What the exercise asks: Go line by line through the records and tally those that include "should". Respond with the tally only.

-------- Records for this task

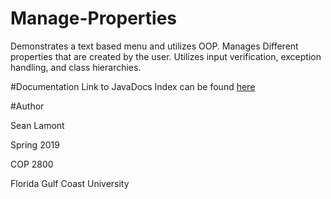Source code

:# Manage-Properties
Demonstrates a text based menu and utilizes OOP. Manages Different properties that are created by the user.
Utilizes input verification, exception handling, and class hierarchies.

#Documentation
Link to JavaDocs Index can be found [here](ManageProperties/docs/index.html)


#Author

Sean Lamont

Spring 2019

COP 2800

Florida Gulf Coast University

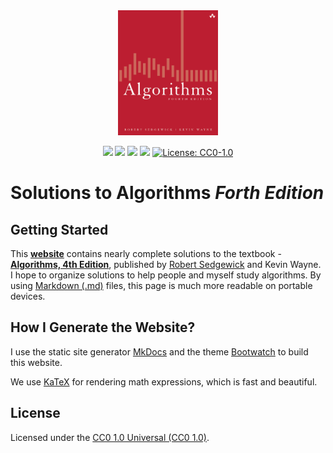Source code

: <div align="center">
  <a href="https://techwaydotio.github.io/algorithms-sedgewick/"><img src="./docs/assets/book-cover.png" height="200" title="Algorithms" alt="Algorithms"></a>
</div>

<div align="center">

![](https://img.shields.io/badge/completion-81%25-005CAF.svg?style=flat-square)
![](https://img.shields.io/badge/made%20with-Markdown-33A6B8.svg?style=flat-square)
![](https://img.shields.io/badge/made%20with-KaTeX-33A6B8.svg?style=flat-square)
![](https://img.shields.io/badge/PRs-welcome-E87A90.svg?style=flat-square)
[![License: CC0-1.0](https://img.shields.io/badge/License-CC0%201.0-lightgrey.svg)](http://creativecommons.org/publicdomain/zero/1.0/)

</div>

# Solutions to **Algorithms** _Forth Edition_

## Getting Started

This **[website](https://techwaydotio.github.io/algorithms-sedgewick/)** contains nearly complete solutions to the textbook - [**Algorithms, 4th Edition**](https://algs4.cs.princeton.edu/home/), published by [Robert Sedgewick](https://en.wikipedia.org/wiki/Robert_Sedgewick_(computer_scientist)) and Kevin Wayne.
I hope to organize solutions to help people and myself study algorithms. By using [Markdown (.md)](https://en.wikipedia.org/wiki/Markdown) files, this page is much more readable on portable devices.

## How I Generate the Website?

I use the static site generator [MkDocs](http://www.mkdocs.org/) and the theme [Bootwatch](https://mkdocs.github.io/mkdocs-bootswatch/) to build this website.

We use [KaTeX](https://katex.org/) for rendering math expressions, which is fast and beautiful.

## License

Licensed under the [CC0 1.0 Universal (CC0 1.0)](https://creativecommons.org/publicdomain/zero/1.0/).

----------------
-------- Records for this task

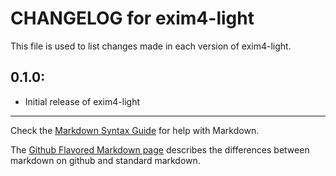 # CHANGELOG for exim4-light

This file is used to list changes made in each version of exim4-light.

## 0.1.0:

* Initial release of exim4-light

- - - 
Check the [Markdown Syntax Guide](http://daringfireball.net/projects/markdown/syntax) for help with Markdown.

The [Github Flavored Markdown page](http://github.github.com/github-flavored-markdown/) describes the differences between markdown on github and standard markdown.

----------------
-------- Records for this task

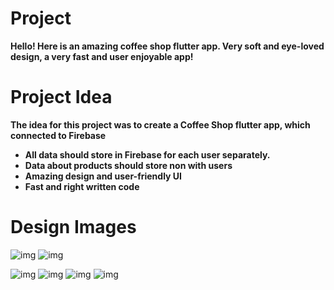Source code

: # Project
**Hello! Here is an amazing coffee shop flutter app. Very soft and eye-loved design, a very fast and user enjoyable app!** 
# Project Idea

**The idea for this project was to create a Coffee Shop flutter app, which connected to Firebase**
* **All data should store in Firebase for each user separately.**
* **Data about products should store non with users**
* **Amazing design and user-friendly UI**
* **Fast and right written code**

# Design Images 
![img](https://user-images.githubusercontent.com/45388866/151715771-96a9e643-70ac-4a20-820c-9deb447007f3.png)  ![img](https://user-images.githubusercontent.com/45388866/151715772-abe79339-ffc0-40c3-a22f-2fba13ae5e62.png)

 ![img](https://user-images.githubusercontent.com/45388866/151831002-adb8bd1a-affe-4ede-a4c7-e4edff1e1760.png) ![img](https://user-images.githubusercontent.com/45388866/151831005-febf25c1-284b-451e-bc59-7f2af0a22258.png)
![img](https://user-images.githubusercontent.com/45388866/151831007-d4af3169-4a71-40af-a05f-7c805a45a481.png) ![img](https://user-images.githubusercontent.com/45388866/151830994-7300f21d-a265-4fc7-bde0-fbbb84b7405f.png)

----------------

Response: 2